Research comparing transgender and cisgender individuals before any hormone therapy has found over 1,200 sites on non-sex chromosomes where DNA methylation patterns differ between people assigned male and female at birth. These patterns are established early in development and are remarkably stable. When transgender individuals begin hormone therapy, only about 3% of sex-specific methylation patterns change, and those tend to be sites that naturally shift during puberty rather than ones set before birth.
A study published in Scientific Reports found that a specific gene called CBLL1 was less methylated in transgender men compared to cisgender women, and this difference correlated with cortical thickness, the physical structure of the brain’s outer layer. Brain imaging studies have consistently found that transgender individuals show cortical thickness patterns and white matter structure that don’t neatly match either cisgender men or cisgender women, sometimes falling in between or resembling their experienced gender rather than their sex assigned at birth. The CBLL1 finding hints that epigenetic changes could be one mechanism connecting genetic variation to these brain differences.
Why No Single “Gender Identity Gene” Exists
The research consistently points to gender dysphoria being influenced by many genes, each with a small effect, interacting with prenatal hormone levels and epigenetic modifications. This is similar to how height, personality traits, or susceptibility to depression works. No single gene variant is necessary or sufficient to produce gender dysphoria. Instead, a combination of genetic variants may create a predisposition that interacts with the hormonal environment during fetal brain development.
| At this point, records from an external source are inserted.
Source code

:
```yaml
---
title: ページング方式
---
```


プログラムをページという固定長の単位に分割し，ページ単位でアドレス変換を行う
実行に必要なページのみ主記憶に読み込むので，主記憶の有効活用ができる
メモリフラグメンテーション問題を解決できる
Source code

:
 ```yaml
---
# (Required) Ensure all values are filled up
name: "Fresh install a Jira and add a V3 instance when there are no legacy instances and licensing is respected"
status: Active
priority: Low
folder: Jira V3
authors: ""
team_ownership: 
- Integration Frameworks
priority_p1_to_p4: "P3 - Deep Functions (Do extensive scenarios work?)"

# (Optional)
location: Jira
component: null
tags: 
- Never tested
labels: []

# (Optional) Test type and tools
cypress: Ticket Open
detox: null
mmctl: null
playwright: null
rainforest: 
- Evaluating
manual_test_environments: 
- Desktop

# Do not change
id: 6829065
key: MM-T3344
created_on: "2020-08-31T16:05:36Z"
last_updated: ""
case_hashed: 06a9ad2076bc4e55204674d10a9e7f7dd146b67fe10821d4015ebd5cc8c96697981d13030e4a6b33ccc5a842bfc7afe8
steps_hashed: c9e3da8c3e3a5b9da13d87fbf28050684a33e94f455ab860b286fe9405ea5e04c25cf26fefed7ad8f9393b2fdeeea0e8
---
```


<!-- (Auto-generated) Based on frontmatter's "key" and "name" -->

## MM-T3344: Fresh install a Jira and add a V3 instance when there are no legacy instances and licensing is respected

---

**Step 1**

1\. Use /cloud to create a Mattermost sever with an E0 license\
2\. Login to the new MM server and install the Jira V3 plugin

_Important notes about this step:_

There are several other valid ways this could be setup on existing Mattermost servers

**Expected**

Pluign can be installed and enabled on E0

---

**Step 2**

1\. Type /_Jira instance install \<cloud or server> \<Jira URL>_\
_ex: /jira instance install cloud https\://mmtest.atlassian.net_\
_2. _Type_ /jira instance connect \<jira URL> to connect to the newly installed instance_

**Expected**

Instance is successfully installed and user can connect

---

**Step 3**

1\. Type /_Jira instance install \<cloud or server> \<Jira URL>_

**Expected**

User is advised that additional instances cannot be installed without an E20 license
The genes identified so far all cluster around sex hormone signaling: how hormones are produced, how they’re metabolized, and how effectively receptors in the brain respond to them. This fits with the longstanding hypothesis that gender identity is shaped, at least in part, by prenatal hormone exposure during a critical period of brain development. Genetic variants that subtly alter this hormonal environment could shift the trajectory of brain sexual differentiation.
The Autism Connection
One of the more striking findings in recent years is the overlap between gender dysphoria and autism spectrum disorder. A meta-analysis pooling data from 25 studies and over 8,600 people with gender dysphoria found that 11% also had an autism diagnosis. That’s roughly 11 times the prevalence of autism in the general population. People with gender dysphoria also scored moderately higher on measures of autistic traits compared to the general population, even when they didn’t meet diagnostic criteria for autism.
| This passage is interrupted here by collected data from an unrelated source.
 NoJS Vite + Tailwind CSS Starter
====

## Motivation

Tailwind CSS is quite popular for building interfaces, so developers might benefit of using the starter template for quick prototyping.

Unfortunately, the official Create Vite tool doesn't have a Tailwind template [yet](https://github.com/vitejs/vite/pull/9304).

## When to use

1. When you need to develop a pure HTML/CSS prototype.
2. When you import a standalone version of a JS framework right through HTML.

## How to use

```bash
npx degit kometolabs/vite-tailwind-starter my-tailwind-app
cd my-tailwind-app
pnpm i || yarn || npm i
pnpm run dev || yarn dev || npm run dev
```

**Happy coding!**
The reasons for this overlap aren’t fully understood, but one possibility is shared genetic architecture. Both conditions involve differences in brain development, and some of the same biological pathways, particularly those involving sex hormones and their effects on the developing brain, have been implicated in both. This doesn’t mean gender dysphoria is a form of autism or vice versa, but it suggests that some of the same genetic and prenatal factors may contribute to both.
What the Evidence Adds Up To
Gender dysphoria is partially heritable, with genetics accounting for a meaningful but incomplete share of who develops it. The best evidence points to dozens or possibly hundreds of genetic variants, mostly in hormone-related genes, each nudging the probability slightly. These genetic influences likely operate through their effects on prenatal brain development, modulated by epigenetic processes that determine how actively those genes function during critical developmental windows. No genetic test can predict or diagnose gender dysphoria, and the trait clearly involves substantial non-genetic influences that researchers are still working to identify.